_Work item_
Write out, unchanged, the lines from the one holding "This repo (cEasyCron)" to the close of the listing. Both the first and last lines belong in it.
^^^^
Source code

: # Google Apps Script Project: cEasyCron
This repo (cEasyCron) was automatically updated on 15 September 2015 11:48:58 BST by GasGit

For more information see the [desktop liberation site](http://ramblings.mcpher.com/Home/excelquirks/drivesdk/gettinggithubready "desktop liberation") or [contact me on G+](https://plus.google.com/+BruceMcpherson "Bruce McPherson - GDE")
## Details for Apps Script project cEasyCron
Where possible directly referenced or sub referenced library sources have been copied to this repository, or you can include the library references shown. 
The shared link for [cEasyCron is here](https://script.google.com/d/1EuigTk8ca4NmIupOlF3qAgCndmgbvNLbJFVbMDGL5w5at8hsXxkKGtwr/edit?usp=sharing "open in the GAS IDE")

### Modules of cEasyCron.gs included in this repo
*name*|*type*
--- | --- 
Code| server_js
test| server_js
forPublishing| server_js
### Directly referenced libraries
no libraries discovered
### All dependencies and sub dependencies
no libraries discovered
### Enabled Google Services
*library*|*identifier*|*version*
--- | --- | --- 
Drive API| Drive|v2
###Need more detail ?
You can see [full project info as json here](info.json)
^^^^
_Written answer_
This repo (cEasyCron) was automatically updated on 15 September 2015 11:48:58 BST by GasGit

For more information see the [desktop liberation site](http://ramblings.mcpher.com/Home/excelquirks/drivesdk/gettinggithubready "desktop liberation") or [contact me on G+](https://plus.google.com/+BruceMcpherson "Bruce McPherson - GDE")
## Details for Apps Script project cEasyCron
Where possible directly referenced or sub referenced library sources have been copied to this repository, or you can include the library references shown. 
The shared link for [cEasyCron is here](https://script.google.com/d/1EuigTk8ca4NmIupOlF3qAgCndmgbvNLbJFVbMDGL5w5at8hsXxkKGtwr/edit?usp=sharing "open in the GAS IDE")

### Modules of cEasyCron.gs included in this repo
*name*|*type*
--- | --- 
Code| server_js
test| server_js
forPublishing| server_js
### Directly referenced libraries
no libraries discovered
### All dependencies and sub dependencies
no libraries discovered
### Enabled Google Services
*library*|*identifier*|*version*
--- | --- | --- 
Drive API| Drive|v2
###Need more detail ?
You can see [full project info as json here](info.json)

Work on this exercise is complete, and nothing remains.